> ASSIGNED TASK: Which lines of the entries below run from the one holding "case (Left(e1), Left(e2))" to the one holding "E\times E &", inclusive? Set down exactly those lines and no others.

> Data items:
== Segment start ==

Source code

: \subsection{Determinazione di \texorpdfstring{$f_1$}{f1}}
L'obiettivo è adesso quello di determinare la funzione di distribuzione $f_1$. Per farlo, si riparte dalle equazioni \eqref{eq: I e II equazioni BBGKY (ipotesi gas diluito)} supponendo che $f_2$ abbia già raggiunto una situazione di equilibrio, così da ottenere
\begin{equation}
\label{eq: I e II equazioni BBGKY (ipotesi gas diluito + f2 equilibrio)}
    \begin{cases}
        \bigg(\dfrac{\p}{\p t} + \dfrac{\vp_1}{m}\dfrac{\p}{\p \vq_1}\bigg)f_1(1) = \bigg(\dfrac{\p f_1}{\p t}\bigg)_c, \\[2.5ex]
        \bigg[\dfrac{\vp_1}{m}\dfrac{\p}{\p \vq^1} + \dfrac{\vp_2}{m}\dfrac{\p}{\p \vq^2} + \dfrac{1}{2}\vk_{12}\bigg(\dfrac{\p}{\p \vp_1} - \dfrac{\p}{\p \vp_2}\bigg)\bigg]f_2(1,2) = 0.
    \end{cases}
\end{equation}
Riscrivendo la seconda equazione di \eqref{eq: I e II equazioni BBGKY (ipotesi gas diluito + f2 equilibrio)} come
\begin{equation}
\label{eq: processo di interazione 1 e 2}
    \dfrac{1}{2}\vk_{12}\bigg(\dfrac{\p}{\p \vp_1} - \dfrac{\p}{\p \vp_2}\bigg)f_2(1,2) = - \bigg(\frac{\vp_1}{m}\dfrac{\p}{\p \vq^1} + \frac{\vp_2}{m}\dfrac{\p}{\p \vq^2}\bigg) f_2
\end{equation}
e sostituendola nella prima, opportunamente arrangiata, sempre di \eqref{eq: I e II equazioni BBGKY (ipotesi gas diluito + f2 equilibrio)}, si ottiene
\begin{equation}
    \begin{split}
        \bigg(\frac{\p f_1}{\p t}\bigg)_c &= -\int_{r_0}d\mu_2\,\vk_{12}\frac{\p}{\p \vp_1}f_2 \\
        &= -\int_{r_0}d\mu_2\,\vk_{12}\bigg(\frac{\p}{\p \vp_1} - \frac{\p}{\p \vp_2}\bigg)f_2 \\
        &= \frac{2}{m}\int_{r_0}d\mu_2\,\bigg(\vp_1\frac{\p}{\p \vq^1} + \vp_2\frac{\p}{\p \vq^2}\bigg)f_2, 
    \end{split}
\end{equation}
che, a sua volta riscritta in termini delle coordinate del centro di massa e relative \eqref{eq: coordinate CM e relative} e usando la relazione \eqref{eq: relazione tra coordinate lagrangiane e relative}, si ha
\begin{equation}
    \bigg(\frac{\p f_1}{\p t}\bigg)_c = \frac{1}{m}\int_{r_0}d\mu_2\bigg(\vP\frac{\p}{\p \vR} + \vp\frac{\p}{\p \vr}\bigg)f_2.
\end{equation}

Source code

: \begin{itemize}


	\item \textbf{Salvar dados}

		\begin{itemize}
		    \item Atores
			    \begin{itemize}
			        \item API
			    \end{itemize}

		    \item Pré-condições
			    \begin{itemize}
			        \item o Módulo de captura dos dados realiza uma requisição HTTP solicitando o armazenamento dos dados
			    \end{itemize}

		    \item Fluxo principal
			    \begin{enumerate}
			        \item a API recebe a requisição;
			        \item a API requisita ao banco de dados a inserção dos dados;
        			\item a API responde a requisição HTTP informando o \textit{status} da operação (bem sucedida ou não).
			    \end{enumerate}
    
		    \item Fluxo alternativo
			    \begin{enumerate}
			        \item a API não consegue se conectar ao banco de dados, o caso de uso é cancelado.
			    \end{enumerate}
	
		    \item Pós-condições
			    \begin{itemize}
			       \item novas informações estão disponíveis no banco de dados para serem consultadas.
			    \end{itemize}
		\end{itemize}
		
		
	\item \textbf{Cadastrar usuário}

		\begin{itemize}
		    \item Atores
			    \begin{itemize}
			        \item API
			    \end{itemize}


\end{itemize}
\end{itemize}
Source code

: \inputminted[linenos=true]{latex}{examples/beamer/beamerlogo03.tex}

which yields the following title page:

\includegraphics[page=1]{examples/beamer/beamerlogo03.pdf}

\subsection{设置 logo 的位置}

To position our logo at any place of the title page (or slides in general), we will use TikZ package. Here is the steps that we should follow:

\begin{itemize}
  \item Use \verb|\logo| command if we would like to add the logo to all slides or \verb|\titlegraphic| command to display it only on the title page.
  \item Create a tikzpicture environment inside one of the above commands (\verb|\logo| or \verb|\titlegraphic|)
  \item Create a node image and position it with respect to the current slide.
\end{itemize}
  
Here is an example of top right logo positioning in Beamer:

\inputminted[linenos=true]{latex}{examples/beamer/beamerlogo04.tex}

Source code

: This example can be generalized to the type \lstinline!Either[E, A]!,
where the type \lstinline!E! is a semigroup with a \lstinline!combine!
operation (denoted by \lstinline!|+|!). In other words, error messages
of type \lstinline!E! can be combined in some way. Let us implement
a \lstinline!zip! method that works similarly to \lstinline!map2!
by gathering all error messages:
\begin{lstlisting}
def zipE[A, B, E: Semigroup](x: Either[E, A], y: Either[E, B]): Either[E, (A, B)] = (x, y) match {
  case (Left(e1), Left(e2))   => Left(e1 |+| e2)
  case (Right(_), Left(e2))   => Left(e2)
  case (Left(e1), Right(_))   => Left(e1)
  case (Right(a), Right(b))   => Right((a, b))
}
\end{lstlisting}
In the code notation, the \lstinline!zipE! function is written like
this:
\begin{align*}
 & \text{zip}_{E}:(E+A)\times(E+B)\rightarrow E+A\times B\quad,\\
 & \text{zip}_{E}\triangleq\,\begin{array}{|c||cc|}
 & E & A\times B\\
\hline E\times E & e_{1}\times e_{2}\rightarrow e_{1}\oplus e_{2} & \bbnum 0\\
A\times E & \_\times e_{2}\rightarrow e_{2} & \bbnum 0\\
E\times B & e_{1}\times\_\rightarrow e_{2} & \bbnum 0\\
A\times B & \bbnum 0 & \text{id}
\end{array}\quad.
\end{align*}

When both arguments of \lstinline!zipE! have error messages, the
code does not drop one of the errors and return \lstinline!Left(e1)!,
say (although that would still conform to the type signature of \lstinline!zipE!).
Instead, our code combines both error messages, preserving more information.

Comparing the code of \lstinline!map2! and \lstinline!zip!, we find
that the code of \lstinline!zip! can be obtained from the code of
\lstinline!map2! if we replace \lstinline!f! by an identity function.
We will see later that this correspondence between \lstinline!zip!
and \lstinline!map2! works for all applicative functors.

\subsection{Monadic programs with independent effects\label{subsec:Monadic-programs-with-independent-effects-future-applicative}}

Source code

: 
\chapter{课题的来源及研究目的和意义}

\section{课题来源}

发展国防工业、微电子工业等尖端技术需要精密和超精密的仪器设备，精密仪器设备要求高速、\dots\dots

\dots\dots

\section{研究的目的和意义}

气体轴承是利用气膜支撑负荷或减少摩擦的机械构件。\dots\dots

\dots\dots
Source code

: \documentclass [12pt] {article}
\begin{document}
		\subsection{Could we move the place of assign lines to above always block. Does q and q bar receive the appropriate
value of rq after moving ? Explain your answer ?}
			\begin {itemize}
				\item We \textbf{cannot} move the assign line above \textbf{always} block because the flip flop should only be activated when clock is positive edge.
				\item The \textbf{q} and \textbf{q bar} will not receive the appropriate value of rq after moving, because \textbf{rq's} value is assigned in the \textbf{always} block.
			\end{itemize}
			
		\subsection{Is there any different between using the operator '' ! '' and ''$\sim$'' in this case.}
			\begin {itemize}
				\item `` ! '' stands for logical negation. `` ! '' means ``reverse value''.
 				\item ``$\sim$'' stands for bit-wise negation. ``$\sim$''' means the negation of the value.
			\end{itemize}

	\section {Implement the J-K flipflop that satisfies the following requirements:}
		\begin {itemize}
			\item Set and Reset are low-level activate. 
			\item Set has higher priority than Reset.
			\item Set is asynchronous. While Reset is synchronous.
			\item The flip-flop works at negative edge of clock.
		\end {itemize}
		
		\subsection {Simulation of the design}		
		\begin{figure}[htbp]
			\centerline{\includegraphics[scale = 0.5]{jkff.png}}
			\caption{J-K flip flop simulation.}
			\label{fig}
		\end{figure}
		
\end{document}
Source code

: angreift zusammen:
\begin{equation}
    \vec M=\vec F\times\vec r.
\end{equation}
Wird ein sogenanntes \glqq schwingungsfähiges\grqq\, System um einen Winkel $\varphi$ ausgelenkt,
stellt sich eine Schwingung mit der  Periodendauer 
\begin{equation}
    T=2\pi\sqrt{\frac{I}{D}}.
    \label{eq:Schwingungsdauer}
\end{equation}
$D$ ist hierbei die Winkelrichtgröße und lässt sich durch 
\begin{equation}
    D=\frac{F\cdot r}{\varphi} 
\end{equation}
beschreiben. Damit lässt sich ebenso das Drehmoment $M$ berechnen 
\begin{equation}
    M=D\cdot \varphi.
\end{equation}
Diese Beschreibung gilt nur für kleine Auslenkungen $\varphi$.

== Segment end ==

> ANSWER TO THE PROBLEM:
  case (Left(e1), Left(e2))   => Left(e1 |+| e2)
  case (Right(_), Left(e2))   => Left(e2)
  case (Left(e1), Right(_))   => Left(e1)
  case (Right(a), Right(b))   => Right((a, b))
}
\end{lstlisting}
In the code notation, the \lstinline!zipE! function is written like
this:
\begin{align*}
 & \text{zip}_{E}:(E+A)\times(E+B)\rightarrow E+A\times B\quad,\\
 & \text{zip}_{E}\triangleq\,\begin{array}{|c||cc|}
 & E & A\times B\\
\hline E\times E & e_{1}\times e_{2}\rightarrow e_{1}\oplus e_{2} & \bbnum 0\\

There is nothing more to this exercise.